═════ SOURCE RECORDS

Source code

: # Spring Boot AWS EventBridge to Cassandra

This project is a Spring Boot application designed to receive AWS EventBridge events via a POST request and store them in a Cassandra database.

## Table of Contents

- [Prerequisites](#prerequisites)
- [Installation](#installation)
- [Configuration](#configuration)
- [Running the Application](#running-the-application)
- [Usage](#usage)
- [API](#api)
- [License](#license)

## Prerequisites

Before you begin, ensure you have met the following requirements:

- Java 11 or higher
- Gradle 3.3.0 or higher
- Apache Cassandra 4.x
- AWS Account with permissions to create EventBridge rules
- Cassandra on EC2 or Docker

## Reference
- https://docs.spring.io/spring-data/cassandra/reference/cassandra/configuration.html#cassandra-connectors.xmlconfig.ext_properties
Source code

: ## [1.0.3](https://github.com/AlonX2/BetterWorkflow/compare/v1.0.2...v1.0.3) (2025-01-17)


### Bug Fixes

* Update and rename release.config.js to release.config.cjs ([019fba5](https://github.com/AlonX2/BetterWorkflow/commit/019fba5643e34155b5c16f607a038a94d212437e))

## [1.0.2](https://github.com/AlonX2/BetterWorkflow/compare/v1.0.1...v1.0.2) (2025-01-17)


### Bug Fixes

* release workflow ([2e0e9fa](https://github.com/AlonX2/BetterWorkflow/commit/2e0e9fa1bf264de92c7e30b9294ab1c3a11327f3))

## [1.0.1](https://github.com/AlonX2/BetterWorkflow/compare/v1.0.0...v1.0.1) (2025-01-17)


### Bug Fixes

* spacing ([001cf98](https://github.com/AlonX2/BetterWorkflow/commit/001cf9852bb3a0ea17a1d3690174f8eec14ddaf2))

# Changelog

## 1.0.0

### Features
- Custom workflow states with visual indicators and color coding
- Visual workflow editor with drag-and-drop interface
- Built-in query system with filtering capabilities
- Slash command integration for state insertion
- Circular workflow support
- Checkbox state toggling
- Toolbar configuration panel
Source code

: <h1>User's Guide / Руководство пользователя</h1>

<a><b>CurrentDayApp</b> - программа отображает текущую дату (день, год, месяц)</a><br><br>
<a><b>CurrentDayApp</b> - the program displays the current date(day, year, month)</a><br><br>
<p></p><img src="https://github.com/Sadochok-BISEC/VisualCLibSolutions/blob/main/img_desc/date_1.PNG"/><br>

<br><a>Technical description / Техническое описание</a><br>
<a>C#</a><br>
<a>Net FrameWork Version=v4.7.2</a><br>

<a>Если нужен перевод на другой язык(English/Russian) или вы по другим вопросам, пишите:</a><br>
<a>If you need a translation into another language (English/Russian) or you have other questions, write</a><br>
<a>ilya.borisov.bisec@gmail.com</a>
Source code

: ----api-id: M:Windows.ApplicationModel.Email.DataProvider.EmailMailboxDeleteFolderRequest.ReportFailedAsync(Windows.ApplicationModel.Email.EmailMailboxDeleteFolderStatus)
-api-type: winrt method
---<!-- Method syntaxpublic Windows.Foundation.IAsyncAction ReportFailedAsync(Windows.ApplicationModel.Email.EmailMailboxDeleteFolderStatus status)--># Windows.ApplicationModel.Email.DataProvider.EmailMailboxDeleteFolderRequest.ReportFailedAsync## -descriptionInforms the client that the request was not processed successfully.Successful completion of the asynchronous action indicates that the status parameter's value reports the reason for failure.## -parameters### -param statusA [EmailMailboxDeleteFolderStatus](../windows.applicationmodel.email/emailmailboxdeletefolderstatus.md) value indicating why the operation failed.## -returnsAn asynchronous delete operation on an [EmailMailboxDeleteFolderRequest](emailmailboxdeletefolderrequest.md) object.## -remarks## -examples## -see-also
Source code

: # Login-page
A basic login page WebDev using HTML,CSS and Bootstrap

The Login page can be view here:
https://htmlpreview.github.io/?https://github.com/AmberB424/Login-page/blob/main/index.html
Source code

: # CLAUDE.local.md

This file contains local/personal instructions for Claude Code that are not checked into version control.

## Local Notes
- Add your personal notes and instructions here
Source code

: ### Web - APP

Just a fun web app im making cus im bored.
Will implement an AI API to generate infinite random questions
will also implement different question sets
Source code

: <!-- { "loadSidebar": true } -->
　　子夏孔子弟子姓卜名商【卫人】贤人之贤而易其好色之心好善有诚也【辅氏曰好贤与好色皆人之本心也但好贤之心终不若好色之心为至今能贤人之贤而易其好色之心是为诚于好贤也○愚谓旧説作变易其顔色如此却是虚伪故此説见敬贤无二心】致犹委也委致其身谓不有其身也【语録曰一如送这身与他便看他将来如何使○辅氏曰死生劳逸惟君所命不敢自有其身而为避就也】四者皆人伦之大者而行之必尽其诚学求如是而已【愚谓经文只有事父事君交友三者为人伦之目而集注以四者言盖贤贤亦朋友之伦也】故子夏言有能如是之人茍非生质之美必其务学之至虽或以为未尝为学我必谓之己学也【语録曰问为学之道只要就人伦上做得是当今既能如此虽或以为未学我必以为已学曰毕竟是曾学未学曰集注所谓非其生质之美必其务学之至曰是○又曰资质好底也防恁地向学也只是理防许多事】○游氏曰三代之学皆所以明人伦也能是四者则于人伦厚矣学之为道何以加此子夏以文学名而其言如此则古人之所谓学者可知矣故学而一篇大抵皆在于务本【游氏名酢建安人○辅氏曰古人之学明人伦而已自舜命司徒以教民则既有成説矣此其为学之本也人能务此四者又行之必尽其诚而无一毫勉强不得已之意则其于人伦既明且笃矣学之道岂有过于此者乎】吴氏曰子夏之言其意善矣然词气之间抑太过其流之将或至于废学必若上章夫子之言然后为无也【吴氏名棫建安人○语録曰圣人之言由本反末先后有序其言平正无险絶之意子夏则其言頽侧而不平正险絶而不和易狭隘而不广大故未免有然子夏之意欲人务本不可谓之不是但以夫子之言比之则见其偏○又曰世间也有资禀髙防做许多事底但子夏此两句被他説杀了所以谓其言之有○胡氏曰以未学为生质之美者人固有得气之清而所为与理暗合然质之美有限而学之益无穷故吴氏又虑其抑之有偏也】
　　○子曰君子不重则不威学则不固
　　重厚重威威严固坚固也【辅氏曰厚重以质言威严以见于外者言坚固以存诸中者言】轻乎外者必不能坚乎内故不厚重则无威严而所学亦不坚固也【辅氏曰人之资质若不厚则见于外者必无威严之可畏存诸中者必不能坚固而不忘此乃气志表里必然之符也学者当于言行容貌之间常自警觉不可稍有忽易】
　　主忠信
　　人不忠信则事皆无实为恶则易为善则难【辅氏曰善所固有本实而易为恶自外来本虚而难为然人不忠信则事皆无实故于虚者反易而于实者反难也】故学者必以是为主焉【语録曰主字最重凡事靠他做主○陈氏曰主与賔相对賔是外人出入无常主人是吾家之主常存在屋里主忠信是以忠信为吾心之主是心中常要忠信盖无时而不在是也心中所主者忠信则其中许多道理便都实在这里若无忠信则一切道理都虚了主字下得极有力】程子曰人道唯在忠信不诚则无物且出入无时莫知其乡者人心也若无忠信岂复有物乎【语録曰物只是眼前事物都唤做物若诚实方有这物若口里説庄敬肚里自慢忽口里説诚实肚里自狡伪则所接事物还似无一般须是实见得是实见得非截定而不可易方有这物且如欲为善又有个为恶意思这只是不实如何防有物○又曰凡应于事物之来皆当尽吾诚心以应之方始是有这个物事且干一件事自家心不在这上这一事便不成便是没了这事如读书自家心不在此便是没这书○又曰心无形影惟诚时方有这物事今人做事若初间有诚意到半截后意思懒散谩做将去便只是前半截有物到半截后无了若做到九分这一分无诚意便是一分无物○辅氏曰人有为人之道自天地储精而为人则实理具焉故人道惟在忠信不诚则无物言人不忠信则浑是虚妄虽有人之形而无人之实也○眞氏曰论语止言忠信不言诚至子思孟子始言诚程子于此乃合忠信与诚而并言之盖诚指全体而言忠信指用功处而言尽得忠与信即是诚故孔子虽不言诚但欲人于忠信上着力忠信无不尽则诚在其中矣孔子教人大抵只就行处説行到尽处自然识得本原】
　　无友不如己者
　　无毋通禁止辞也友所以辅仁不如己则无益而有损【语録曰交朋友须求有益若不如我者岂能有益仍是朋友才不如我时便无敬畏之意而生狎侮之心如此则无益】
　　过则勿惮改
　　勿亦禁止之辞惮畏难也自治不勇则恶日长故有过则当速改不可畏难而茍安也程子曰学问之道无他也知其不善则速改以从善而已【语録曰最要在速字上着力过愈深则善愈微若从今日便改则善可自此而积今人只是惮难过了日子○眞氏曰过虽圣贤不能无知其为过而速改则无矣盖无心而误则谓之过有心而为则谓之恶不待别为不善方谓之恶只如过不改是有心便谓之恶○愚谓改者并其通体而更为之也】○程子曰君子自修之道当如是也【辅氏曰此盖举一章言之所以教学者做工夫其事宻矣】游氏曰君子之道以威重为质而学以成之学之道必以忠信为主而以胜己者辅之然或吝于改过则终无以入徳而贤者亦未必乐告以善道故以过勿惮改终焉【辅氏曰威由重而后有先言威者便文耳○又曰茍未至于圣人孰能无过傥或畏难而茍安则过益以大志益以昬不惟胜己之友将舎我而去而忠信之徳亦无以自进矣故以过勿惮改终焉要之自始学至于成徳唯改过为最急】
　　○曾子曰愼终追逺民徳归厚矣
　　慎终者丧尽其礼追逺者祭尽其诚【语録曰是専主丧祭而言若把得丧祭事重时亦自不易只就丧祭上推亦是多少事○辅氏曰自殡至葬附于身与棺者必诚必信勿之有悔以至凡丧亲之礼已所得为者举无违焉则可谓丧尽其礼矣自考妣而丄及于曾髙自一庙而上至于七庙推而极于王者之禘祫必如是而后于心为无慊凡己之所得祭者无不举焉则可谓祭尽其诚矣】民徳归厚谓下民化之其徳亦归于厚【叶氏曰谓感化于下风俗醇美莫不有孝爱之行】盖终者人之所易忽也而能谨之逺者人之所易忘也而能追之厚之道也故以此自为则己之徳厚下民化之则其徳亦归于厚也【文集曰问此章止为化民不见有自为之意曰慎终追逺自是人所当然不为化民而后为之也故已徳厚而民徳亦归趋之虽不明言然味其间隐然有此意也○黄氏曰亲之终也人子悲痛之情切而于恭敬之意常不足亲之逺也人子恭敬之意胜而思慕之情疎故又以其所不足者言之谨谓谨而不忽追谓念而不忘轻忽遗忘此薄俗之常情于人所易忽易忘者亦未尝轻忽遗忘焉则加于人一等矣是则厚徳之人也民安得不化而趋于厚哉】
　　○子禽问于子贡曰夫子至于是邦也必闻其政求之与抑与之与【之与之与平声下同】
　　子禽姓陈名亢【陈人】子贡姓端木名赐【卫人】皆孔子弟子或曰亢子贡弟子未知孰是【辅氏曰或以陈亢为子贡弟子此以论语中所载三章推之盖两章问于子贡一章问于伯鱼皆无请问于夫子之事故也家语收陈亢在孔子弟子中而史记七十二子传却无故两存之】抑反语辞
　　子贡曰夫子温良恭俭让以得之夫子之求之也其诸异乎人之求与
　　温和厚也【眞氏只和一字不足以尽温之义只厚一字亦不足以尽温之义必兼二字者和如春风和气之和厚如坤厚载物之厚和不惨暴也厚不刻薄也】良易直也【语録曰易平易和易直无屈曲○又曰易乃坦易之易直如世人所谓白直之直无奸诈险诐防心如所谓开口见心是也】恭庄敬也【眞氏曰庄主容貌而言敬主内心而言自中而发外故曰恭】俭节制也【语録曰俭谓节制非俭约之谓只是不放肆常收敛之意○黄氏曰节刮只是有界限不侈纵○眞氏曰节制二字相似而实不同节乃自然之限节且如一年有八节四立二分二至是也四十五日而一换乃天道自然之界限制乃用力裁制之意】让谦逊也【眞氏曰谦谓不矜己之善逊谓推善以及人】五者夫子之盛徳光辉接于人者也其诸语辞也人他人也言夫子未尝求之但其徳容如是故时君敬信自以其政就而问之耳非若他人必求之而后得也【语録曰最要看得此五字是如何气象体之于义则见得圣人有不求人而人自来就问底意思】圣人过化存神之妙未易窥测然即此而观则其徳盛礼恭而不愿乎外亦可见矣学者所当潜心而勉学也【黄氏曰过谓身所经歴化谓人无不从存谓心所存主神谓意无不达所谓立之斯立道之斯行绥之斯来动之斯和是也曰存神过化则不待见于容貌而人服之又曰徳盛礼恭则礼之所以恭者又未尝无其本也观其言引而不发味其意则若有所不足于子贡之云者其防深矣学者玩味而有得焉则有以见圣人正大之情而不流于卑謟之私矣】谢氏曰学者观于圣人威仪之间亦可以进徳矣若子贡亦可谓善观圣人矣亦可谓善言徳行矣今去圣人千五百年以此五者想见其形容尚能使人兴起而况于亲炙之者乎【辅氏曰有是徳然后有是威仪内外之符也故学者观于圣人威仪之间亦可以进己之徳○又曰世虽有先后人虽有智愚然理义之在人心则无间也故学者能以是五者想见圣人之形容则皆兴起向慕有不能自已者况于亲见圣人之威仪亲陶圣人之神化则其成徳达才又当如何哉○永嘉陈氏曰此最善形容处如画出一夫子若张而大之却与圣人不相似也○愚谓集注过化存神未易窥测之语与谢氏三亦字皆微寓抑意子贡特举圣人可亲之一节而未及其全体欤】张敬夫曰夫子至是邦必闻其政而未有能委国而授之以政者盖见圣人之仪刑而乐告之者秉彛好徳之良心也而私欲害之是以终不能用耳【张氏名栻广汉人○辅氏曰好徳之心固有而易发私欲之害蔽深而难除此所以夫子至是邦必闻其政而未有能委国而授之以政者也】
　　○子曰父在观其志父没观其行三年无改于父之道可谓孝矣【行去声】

══════════

**TASK TO CARRY OUT**
Each line in the entries above, starting at the line with "<a><b>CurrentDayApp</b> - программа" and ending at the line with "-api-type: winrt method", is to be printed exactly, and only those lines.

**OUTPUT**
<a><b>CurrentDayApp</b> - программа отображает текущую дату (день, год, месяц)</a><br><br>
<a><b>CurrentDayApp</b> - the program displays the current date(day, year, month)</a><br><br>
<p></p><img src="https://github.com/Sadochok-BISEC/VisualCLibSolutions/blob/main/img_desc/date_1.PNG"/><br>

<br><a>Technical description / Техническое описание</a><br>
<a>C#</a><br>
<a>Net FrameWork Version=v4.7.2</a><br>

<a>Если нужен перевод на другой язык(English/Russian) или вы по другим вопросам, пишите:</a><br>
<a>If you need a translation into another language (English/Russian) or you have other questions, write</a><br>
<a>ilya.borisov.bisec@gmail.com</a>
Source code

: ----api-id: M:Windows.ApplicationModel.Email.DataProvider.EmailMailboxDeleteFolderRequest.ReportFailedAsync(Windows.ApplicationModel.Email.EmailMailboxDeleteFolderStatus)
-api-type: winrt method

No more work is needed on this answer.